- Action item -
Copy, in full, each line of the material that holds the word "ocean".
Exercise material below:
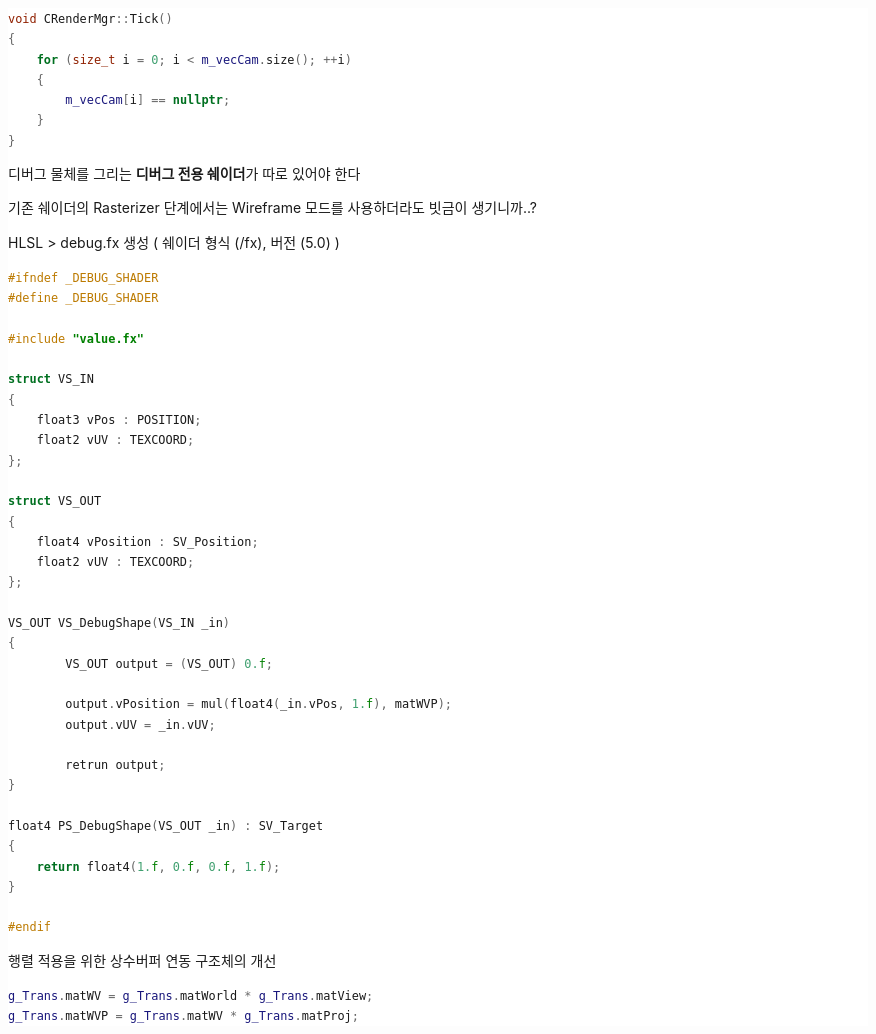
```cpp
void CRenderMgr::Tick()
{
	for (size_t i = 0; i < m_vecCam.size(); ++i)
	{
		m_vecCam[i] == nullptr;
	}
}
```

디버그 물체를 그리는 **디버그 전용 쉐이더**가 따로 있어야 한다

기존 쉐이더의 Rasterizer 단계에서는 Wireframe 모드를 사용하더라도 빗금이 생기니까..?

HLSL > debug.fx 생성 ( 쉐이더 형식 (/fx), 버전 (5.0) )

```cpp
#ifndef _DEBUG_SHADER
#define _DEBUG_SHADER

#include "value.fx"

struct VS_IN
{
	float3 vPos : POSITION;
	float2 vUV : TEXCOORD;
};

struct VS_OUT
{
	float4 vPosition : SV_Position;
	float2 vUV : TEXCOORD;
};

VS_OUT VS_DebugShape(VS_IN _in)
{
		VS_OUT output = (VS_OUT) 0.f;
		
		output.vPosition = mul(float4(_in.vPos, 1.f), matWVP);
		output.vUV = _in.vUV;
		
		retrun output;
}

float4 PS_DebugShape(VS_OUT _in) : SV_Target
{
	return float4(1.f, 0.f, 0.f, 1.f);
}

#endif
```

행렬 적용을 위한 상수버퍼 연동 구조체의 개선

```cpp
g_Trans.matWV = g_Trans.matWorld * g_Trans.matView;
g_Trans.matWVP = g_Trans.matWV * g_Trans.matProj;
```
End of Exercise material.
Exercise material below:
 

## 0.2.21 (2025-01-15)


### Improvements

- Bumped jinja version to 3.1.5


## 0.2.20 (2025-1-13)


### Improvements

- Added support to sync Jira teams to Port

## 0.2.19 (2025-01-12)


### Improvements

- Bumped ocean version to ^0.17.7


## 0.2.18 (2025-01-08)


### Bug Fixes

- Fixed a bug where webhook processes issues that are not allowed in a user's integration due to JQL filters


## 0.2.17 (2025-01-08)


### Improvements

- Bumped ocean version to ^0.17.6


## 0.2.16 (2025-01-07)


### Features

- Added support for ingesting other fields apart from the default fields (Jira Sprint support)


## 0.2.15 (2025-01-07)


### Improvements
End of Exercise material.
- Result of this task -
- Bumped ocean version to ^0.17.7
- Bumped ocean version to ^0.17.6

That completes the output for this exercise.